ADVERTISEMENT

How to know whether a textfile has been edited or tampered with?

The default solution would be to use cryptographic signatures. Have every technician generate a PGP keypair, publishing the public key and keeping the private key secure.

When a technician made an analysis, they sign the result file with their private key. Now anyone who wants to verify the file can check the signature using the public key of the technician. When anyone changes the file, the signature won't be correct anymore.

Security consideration: Should any private key of a technician get known to someone else, that person can change the files and also change the signature to one which will be valid. This problem can be mitigated by having multiple persons sign each result file. An attacker would require all keys to replace all signatures with valid ones.

Alternative low-tech solution: Print out each result file, have the technician sign it the old-school way (with a pen) and deposit the file in a physically secure archive.

By the way: Do not assume that the vendor-specific binary format provides any more security against tampering than XML does. Just because you can't read and edit it when you open it with a text editor doesn't mean nobody else can reverse-engineer the format and build an editor for it.


Any form of digital signature will do. Here are a few pointers:

  • For XML data, there is a digital signature standard (XMLSign). Unfortunately, this standard is rather poor and has an important security loophole (documents needs to be normalized through an XML transform before they can be signed. This is extremely hard to do securely since the transform itself becomes an important part of the signature).

  • You can also use PGP or S/MIME to digitally sign documents, These will produce new, text-based and mostly readable but still tampered-proof documents.

  • Finally, you can use detached signatures. Basically, it's another file that contains the digital signature linked to another document and can be used to validated the original data (no matter what the original format).

Let me add a few extra info here:

  • Picking the right properties for the signature (algorythm, key type and size, etc.) is very dependent on the condition you set: how long do you intend to have the data secure, against what type of adversary do you intend to protect them (what's the value of a forgery? what would be the value of an attack that would break all documents signed with the same key ?), is there any regulatory requirement? This means that you should consult a specialist who can translate these business requirement and tranlate them into technical ones.
  • I strongly advise you to add a secure timestamp to your signature. This will not only allow you to prove that a document hasn't been tampered with but also allow you to prove when the signature occurred.

I will outline the three main options and pros/cons of each.

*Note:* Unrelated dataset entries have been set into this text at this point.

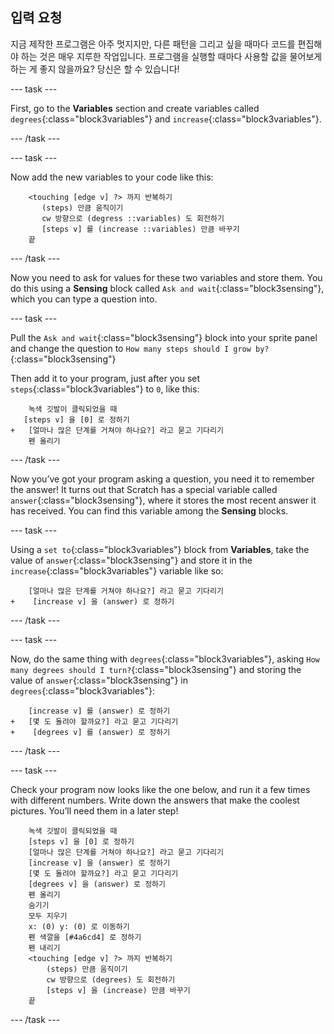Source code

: ## 입력 요청

지금 제작한 프로그램은 아주 멋지지만, 다른 패턴을 그리고 싶을 때마다 코드를 편집해야 하는 것은 매우 지루한 작업입니다. 프로그램을 실행할 때마다 사용할 값을 물어보게 하는 게 좋지 않을까요? 당신은 할 수 있습니다!

\--- task \---

First, go to the **Variables** section and create variables called `degrees`{:class="block3variables"} and `increase`{:class="block3variables"}.

\--- /task \---

\--- task \---

Now add the new variables to your code like this:

```blocks3
    <touching [edge v] ?> 까지 반복하기
       (steps) 만큼 움직이기
       cw 방향으로 (degress ::variables) 도 회전하기
       [steps v] 를 (increase ::variables) 만큼 바꾸기
    끝
```

\--- /task \---

Now you need to ask for values for these two variables and store them. You do this using a **Sensing** block called `Ask and wait`{:class="block3sensing"}, which you can type a question into.

\--- task \---

Pull the `Ask and wait`{:class="block3sensing"} block into your sprite panel and change the question to `How many steps should I grow by?`{:class="block3sensing"}

Then add it to your program, just after you set `steps`{:class="block3variables"} to `0`, like this:

```blocks3
    녹색 깃발이 클릭되었을 때
   [steps v] 을 [0] 로 정하기
+   [얼마나 많은 단계를 거쳐야 하나요?] 라고 묻고 기다리기
    펜 올리기
```

\--- /task \---

Now you’ve got your program asking a question, you need it to remember the answer! It turns out that Scratch has a special variable called `answer`{:class="block3sensing"}, where it stores the most recent answer it has received. You can find this variable among the **Sensing** blocks.

\--- task \---

Using a `set to`{:class="block3variables"} block from **Variables**, take the value of `answer`{:class="block3sensing"} and store it in the `increase`{:class="block3variables"} variable like so:

```blocks3
    [얼마나 많은 단계를 거쳐야 하나요?] 라고 묻고 기다리기
+    [increase v] 을 (answer) 로 정하기
```

\--- /task \---

\--- task \---

Now, do the same thing with `degrees`{:class="block3variables"}, asking `How many degrees should I turn?`{:class="block3sensing"} and storing the value of `answer`{:class="block3sensing"} in `degrees`{:class="block3variables"}:

```blocks3
    [increase v] 를 (answer) 로 정하기
+   [몇 도 돌려야 할까요?] 라고 묻고 기다리기
+    [degrees v] 를 (answer) 로 정하기
```

\--- /task \---

\--- task \---

Check your program now looks like the one below, and run it a few times with different numbers. Write down the answers that make the coolest pictures. You’ll need them in a later step!

```blocks3
    녹색 깃발이 클릭되었을 때
    [steps v] 을 [0] 로 정하기
    [얼마나 많은 단계를 거쳐야 하나요?] 라고 묻고 기다리기
    [increase v] 을 (answer) 로 정하기
    [몇 도 돌려야 할까요?] 라고 묻고 기다리기
    [degrees v] 을 (answer) 로 정하기
    펜 올리기
    숨기기
    모두 지우기
    x: (0) y: (0) 로 이동하기
    펜 색깔을 [#4a6cd4] 로 정하기
    펜 내리기
    <touching [edge v] ?> 까지 반복하기 
        (steps) 만큼 움직이기
        cw 방향으로 (degrees) 도 회전하기
        [steps v] 을 (increase) 만큼 바꾸기
    끝
```

\--- /task \---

Store backups of the files in a secure location

Pretty self-explanatory. The "secure location" can be a read-only medium (like CDs), or a network drive that everyone can read but only the supervisor can write to, or an online storage service (e.g. Dropbox) that makes it reasonably hard to forge file modification dates.

Pros

  • You should have a backup system anyway

Cons

  • If files are large, downloading them for verification can be time-consuming
  • If the forger breaks into the secure location, he can cover his tracks

 

Store hashes in a secure location

A hash is a fingerprint of a file that looks something like 8f2e3f53aa90b27bda31dea3c6fc72f6; if two files are just slightly different they will have a different hash. Take a hash of the original file and store it securely, then to verify a file has not been modified, take a hash of it and compare it to the stored hash.

Pros

  • You need to securely store/check a ~32 digit code instead of an entire file

Cons

  • You still need to access an external resource to check the file
  • If the forger breaks into the secure location, he can cover his tracks

 

Cryptographic signatures

In this case, one or more people can "sign" the file and if any changes are made these signatures will be invalidated. Of course, if everyone who needs to sign the file is willing to (or tricked into) sign a tampered file then you can get away with the tampered file.

Pros

  • The security information can be kept within the file itself, or otherwise on the same drive, meaning easier verification.

Cons

  • Everyone who signs files needs to be very careful to prevent someone stealing their private key.
  • Everyone who signs files needs to be very careful they know what they are signing.